Arrayfire comes with library functions to optimize two-dimensional convolution operation. First, we need to call the header file of arrayfire.h. After the procedure calls the function of convolve2(), the underlying functions will finish the copy of data to the GPU and the two-dimensional convolution operation. The convolution process includes the development of parallelism and the optimization of storage. After the calculation is completed, the results will be passed to the CPU for the following index calculation, multiplication and division.

4 Throughput Performance and Analysis

We take an image of 16k * 4k as the input of PGA and compare the results before and after acceleration. The CPU and GPU configurations are in Table 1 and the two platforms’ performance are comparable. The results show that the time spent in GPU is 48.345 s, in contrast to 58.84 s on CPU. GPU can get 21.7% improvement over the CPU implementation.

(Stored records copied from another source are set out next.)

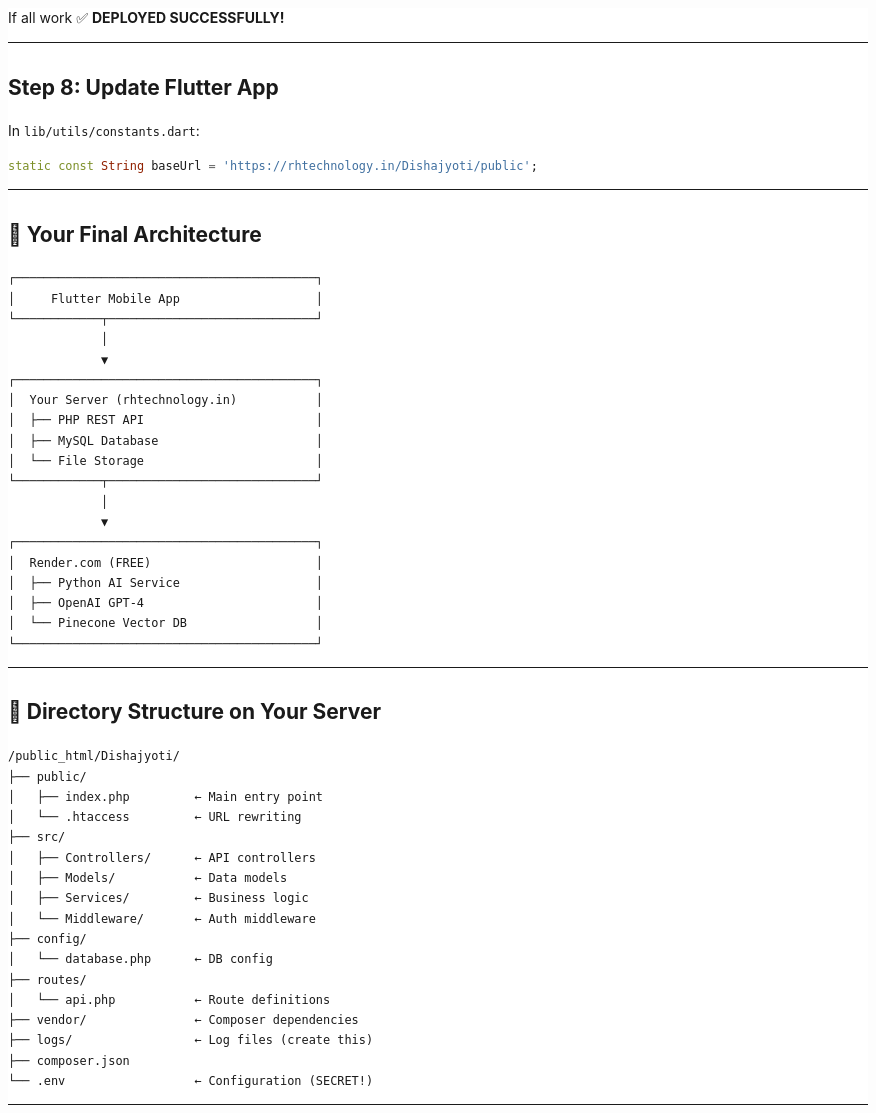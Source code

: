 If all work ✅ **DEPLOYED SUCCESSFULLY!**

---

## Step 8: Update Flutter App

In `lib/utils/constants.dart`:

```dart
static const String baseUrl = 'https://rhtechnology.in/Dishajyoti/public';
```

---

## 🎯 Your Final Architecture

```
┌──────────────────────────────────────────┐
│     Flutter Mobile App                   │
└────────────┬─────────────────────────────┘
             │
             ▼
┌──────────────────────────────────────────┐
│  Your Server (rhtechnology.in)           │
│  ├── PHP REST API                        │
│  ├── MySQL Database                      │
│  └── File Storage                        │
└────────────┬─────────────────────────────┘
             │
             ▼
┌──────────────────────────────────────────┐
│  Render.com (FREE)                       │
│  ├── Python AI Service                   │
│  ├── OpenAI GPT-4                        │
│  └── Pinecone Vector DB                  │
└──────────────────────────────────────────┘
```

---

## 📂 Directory Structure on Your Server

```
/public_html/Dishajyoti/
├── public/
│   ├── index.php         ← Main entry point
│   └── .htaccess         ← URL rewriting
├── src/
│   ├── Controllers/      ← API controllers
│   ├── Models/           ← Data models
│   ├── Services/         ← Business logic
│   └── Middleware/       ← Auth middleware
├── config/
│   └── database.php      ← DB config
├── routes/
│   └── api.php           ← Route definitions
├── vendor/               ← Composer dependencies
├── logs/                 ← Log files (create this)
├── composer.json
└── .env                  ← Configuration (SECRET!)
```

---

Table 1. Configuration of the Platform

Although we take parallelized method for PGA processing and get good performance with less efforts, it still cannot get a considerable speed-up ratio beyond the serial implementation as we expected. The main reason is that, although the entire program has several pieces to parallelize, each piece is a complex procedure that contains a number of serial function calls. The program data can be divided into pieces for parallel process but the computational process is hard to parallelize. Therefore PGA algorithm can only get limited improvement (Fig. 4).

Fig. 4.
figure 4

The acceleration effect of PGA on GPU.

However we can get further improvement through the following method. One solution is to optimize the image processing algorithm to reduce the number of function calls, making it more suitable for GPU’s characteristics. Another solution is to use other platforms for acceleration, such as MIC, which has more control logic to handle complex procedures (Fig. 5).

Fig. 5.
figure 5

The acceleration effect of PDE on GPU.

The input data of PDE is an image of 12k * 4k and it runs on a computer with a configuration as Table 1 shows. The running results of PDE program show that the time spent on CPU is 49.21 s, while the time spent on GPU is 19.072 s. We can achieve an acceleration of 2.58\(\times \).

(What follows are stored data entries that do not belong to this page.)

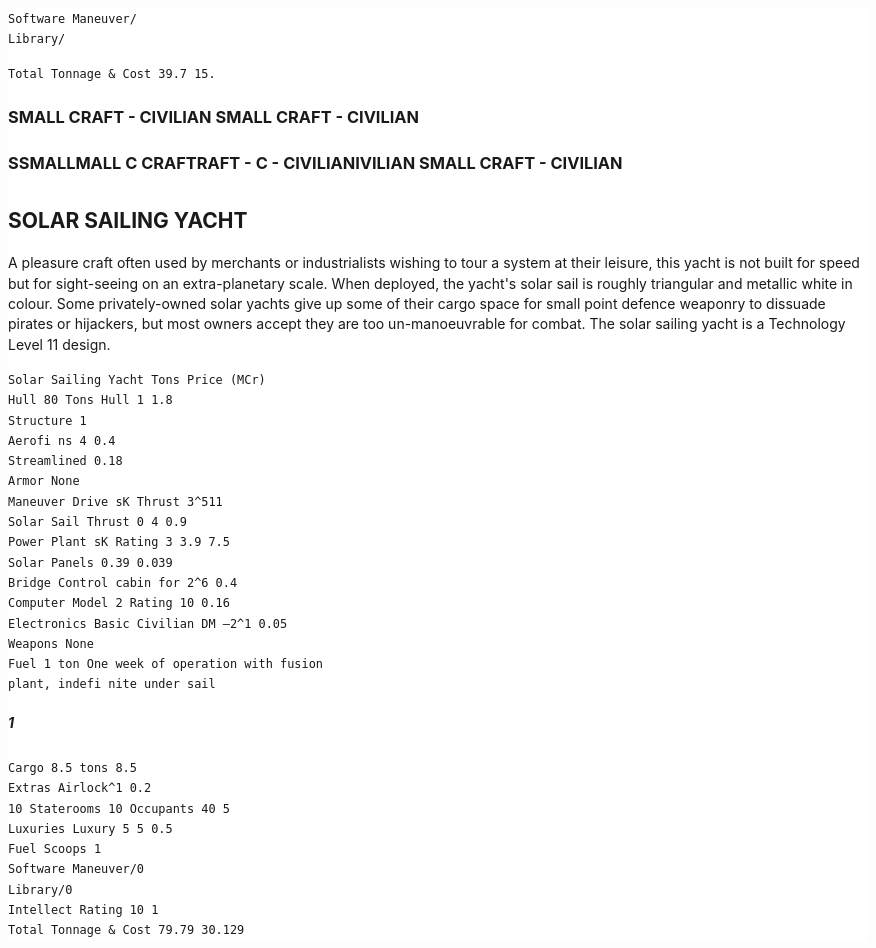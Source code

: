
 ```
Software Maneuver/
Library/
```

```
Total Tonnage & Cost 39.7 15.
```

### SMALL CRAFT - CIVILIAN SMALL CRAFT - CIVILIAN

### SSMALLMALL C CRAFTRAFT - C - CIVILIANIVILIAN SMALL CRAFT - CIVILIAN

## SOLAR SAILING YACHT

A pleasure craft often used by merchants or industrialists wishing to tour a system at their leisure, this yacht is not built for speed but
for sight-seeing on an extra-planetary scale. When deployed, the yacht's solar sail is roughly triangular and metallic white in colour. Some
privately-owned solar yachts give up some of their cargo space for small point defence weaponry to dissuade pirates or hijackers, but most
owners accept they are too un-manoeuvrable for combat. The solar sailing yacht is a Technology Level 11 design.

```
Solar Sailing Yacht Tons Price (MCr)
Hull 80 Tons Hull 1 1.8
Structure 1
Aerofi ns 4 0.4
Streamlined 0.18
Armor None
Maneuver Drive sK Thrust 3^511
Solar Sail Thrust 0 4 0.9
Power Plant sK Rating 3 3.9 7.5
Solar Panels 0.39 0.039
Bridge Control cabin for 2^6 0.4
Computer Model 2 Rating 10 0.16
Electronics Basic Civilian DM –2^1 0.05
Weapons None
Fuel 1 ton One week of operation with fusion
plant, indefi nite under sail
```

##### 1

```
Cargo 8.5 tons 8.5
Extras Airlock^1 0.2
10 Staterooms 10 Occupants 40 5
Luxuries Luxury 5 5 0.5
Fuel Scoops 1
Software Maneuver/0
Library/0
Intellect Rating 10 1
Total Tonnage & Cost 79.79 30.129
```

It can be seen that, since the two-dimensional convolution has high parallelism inherently, we can take the parallel method to get the desired speed-up ratio. The main reason is that the algorithm itself has a high degree of parallelism, and each thread has a relatively simple calculation process. Meanwhile, there are no bottleneck operations and critical paths. This massive parallelism is suitable for parallel processing, and this also makes the optimization of on-chip data storage possible. Thus PDE algorithm is very suitable for the acceleration on GPU platform.

5 Conclusion

In this article, we use the General Purpose Graphic Processing Units (GPGPU) to accelerate two of SAR algorithms, PGA and PDE, which are two bottleneck algorithms in the post-processing process for the system. We first inspect the characteristics of the two algorithms, those are their computing process, the parallelism of the algorithms and the memory access patterns. Then, we take distinct methods to accelerate the two algorithms. One way is to use CUDA library functions to simplify the process and to optimize the throughput of PGA, the second way is to use open source software to accelerate the critical parts of PDE. The two methods adapt to different characteristics of the two algorithms and both achieve good performance. So our work show that GPU is a promising accelerator for the SAR system. Our next work is to put the whole SAR system on GPU and to achieve better performance.